══ INFORMATION SUPPLIED ══
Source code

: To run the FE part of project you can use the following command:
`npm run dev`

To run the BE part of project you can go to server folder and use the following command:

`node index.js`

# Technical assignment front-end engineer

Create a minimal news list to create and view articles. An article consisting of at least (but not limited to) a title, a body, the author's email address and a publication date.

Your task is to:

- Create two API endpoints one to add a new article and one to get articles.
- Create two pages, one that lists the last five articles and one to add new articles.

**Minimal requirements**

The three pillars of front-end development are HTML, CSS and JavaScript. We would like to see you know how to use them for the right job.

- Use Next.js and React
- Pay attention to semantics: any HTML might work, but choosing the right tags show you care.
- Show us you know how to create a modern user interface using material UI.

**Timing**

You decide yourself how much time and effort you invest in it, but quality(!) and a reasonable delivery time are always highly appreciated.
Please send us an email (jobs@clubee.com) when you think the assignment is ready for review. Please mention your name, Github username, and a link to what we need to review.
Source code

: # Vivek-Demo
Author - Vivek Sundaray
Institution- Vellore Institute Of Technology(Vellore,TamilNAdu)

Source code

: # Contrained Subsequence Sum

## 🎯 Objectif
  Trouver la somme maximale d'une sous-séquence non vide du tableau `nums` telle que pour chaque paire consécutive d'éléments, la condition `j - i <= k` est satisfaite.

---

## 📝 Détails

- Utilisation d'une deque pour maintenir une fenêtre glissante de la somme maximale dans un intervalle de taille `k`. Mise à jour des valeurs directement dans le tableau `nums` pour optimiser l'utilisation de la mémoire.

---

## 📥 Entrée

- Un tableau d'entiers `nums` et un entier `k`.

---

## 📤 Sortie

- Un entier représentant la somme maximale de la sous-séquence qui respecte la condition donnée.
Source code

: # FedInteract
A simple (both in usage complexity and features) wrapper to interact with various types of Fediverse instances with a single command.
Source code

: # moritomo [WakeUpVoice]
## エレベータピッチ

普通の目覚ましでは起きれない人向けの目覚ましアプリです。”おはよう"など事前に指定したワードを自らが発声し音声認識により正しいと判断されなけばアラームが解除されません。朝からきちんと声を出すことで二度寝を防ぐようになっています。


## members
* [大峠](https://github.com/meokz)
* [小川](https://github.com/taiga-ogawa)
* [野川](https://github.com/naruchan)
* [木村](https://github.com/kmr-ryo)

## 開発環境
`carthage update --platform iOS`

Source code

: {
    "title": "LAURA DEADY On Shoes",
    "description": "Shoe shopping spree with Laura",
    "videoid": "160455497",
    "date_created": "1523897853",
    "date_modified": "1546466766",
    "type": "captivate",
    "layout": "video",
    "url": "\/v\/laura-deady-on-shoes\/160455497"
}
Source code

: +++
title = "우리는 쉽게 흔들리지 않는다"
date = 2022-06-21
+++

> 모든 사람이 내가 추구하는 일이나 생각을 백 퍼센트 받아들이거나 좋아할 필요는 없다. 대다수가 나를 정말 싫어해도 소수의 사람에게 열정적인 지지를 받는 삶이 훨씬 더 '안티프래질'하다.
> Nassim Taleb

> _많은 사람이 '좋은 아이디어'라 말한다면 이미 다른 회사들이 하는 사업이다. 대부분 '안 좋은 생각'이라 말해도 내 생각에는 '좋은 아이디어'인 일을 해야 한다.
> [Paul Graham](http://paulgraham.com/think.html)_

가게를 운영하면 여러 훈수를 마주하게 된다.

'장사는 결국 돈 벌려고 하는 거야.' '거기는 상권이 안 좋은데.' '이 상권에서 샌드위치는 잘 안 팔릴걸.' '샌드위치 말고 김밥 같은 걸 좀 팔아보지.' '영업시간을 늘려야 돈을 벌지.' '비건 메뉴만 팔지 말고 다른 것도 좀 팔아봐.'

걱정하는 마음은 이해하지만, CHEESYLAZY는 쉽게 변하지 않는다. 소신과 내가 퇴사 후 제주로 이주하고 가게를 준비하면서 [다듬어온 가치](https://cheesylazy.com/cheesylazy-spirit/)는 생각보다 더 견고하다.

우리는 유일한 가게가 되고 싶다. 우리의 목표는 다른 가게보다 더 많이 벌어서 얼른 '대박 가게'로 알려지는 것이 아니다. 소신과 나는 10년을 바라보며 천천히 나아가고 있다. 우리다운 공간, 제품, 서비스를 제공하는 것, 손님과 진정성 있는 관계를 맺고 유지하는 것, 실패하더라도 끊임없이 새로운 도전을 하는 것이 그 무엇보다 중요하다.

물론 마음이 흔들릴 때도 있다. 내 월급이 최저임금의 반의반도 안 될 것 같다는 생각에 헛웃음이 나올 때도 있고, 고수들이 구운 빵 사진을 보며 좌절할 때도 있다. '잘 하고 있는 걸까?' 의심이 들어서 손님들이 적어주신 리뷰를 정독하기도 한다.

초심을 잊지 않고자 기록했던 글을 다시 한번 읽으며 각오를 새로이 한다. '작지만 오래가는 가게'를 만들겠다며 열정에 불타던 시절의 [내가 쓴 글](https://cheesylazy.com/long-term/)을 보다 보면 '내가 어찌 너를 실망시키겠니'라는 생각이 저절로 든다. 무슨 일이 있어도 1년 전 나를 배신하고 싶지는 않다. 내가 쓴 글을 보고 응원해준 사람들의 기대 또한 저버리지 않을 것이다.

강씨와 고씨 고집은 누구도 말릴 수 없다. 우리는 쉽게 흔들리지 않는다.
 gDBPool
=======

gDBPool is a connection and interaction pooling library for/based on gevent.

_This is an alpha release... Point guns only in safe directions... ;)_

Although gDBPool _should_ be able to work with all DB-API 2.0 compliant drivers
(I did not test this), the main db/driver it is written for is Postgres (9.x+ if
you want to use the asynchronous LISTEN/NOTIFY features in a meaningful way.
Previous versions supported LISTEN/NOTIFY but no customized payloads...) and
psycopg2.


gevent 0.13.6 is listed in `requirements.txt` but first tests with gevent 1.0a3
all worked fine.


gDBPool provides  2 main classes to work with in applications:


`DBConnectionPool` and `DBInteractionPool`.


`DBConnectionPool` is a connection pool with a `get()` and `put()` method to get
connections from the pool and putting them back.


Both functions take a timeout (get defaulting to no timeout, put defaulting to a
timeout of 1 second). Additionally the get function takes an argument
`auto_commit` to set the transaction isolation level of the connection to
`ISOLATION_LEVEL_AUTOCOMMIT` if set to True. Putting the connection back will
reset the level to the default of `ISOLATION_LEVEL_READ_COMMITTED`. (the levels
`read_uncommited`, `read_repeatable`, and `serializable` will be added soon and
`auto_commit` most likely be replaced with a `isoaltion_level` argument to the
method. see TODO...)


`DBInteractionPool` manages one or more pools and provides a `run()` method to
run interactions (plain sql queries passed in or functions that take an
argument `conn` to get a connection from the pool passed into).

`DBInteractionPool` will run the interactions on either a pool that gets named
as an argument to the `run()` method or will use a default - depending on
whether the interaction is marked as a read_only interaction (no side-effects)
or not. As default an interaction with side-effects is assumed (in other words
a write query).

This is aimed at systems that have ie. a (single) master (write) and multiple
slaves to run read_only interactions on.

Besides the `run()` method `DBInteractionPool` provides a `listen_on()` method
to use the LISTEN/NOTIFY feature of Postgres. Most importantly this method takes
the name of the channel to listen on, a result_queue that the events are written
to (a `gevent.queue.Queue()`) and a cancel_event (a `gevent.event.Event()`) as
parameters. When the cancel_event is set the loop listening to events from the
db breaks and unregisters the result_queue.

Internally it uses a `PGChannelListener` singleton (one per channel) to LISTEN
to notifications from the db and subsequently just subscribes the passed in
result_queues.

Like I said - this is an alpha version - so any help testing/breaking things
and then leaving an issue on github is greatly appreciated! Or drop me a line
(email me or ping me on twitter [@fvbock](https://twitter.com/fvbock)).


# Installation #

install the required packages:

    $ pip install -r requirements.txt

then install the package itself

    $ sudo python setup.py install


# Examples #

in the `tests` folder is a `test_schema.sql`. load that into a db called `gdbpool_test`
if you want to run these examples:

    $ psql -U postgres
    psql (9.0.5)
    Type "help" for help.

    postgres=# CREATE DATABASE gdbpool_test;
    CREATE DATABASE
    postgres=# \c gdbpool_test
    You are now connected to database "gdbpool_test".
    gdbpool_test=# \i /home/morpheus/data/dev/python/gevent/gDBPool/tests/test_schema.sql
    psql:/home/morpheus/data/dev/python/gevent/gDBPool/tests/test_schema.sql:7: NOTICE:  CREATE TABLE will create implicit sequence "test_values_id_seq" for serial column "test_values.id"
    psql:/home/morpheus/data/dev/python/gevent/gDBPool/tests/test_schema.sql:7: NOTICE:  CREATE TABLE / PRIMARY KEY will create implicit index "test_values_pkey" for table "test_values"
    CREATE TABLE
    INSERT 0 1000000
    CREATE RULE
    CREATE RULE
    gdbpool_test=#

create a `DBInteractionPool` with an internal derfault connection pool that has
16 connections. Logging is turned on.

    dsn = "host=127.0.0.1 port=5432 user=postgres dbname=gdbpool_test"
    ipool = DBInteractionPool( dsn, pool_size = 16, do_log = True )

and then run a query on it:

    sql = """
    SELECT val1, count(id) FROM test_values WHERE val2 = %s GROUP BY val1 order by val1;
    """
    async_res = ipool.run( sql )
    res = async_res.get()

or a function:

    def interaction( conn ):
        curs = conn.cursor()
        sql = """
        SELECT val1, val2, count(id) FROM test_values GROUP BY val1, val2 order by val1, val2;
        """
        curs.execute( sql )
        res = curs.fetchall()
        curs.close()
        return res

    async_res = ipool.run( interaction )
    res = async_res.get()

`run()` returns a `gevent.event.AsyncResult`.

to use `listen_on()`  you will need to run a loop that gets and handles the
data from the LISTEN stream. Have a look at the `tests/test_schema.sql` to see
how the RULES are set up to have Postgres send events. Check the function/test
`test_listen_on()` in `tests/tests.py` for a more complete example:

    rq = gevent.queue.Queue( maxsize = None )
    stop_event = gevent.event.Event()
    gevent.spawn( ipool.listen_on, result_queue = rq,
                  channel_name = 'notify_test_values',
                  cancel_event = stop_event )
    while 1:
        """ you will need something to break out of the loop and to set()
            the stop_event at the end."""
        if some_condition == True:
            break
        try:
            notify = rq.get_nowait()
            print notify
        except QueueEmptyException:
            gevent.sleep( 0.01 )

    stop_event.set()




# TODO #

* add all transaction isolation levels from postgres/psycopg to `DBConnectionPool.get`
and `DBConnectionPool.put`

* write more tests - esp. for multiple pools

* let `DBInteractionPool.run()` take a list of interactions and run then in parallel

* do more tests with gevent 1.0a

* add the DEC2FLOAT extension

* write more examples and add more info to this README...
═══
EXERCISE DIRECTIONS. How many of the lines above hold the word "help"? State that number and nothing else.

SOLUTION TO THIS EXERCISE. 2